- _TASK DESCRIPTION_
In your copy of the listing below, reproduce each word exactly and include no pictures.

- _WORKING DATA_

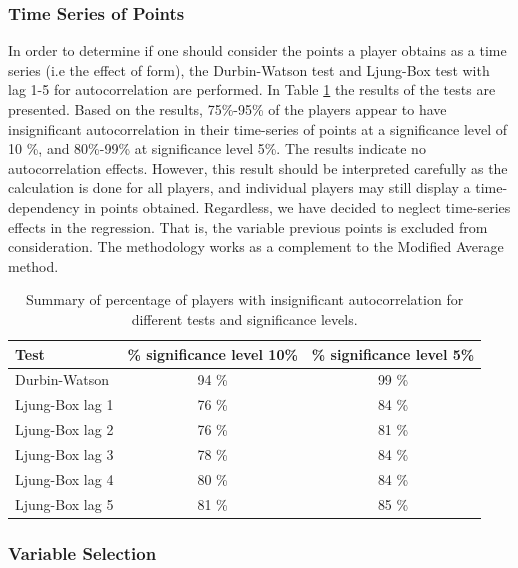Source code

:\subsubsection{Time Series of Points}

In order to determine if one should consider the points a player obtains as a time series (i.e the effect of form), the Durbin-Watson test and Ljung-Box test with lag 1-5 for autocorrelation are performed. In Table \ref{tab:auto_tests} the results of the tests are presented. Based on the results, 75\%-95\% of the players appear to have insignificant autocorrelation in their time-series of points at a significance level of 10 \%, and 80\%-99\% at significance level 5\%. The results indicate no autocorrelation effects. However, this result should be interpreted carefully as the calculation is done for all players, and individual players may still display a time-dependency in points obtained. Regardless, we have decided to neglect time-series effects in the regression. That is, the variable previous points is excluded from consideration. The methodology works as a complement to the Modified Average method.

\begin{table}[H]
\centering
\begin{tabular}{|l|c|c|}
\hline
Test            & \% significance level 10\% & \% significance level 5\% \\
\hline
Durbin-Watson   & 94 \% & 99 \%                                            \\
Ljung-Box lag 1 & 76 \% & 84 \%                                            \\
Ljung-Box lag 2 & 76 \% & 81 \%                                            \\
Ljung-Box lag 3 & 78 \% & 84 \%                                            \\
Ljung-Box lag 4 & 80 \% & 84 \%                                           \\
Ljung-Box lag 5 & 81 \% & 85 \%                
\\
\hline
\end{tabular}
\caption{Summary of percentage of players with insignificant autocorrelation for different tests and significance levels.}
\label{tab:auto_tests}
\end{table}

\subsubsection{Variable Selection}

- _ANSWER SPACE_
Source code

:\subsubsection{Time Series of Points}

In order to determine if one should consider the points a player obtains as a time series (i.e the effect of form), the Durbin-Watson test and Ljung-Box test with lag 1-5 for autocorrelation are performed. In Table \ref{tab:auto_tests} the results of the tests are presented. Based on the results, 75\%-95\% of the players appear to have insignificant autocorrelation in their time-series of points at a significance level of 10 \%, and 80\%-99\% at significance level 5\%. The results indicate no autocorrelation effects. However, this result should be interpreted carefully as the calculation is done for all players, and individual players may still display a time-dependency in points obtained. Regardless, we have decided to neglect time-series effects in the regression. That is, the variable previous points is excluded from consideration. The methodology works as a complement to the Modified Average method.

\begin{table}[H]
\centering
\begin{tabular}{|l|c|c|}
\hline
Test            & \% significance level 10\% & \% significance level 5\% \\
\hline
Durbin-Watson   & 94 \% & 99 \%                                            \\
Ljung-Box lag 1 & 76 \% & 84 \%                                            \\
Ljung-Box lag 2 & 76 \% & 81 \%                                            \\
Ljung-Box lag 3 & 78 \% & 84 \%                                            \\
Ljung-Box lag 4 & 80 \% & 84 \%                                           \\
Ljung-Box lag 5 & 81 \% & 85 \%                
\\
\hline
\end{tabular}
\caption{Summary of percentage of players with insignificant autocorrelation for different tests and significance levels.}
\label{tab:auto_tests}
\end{table}

\subsubsection{Variable Selection}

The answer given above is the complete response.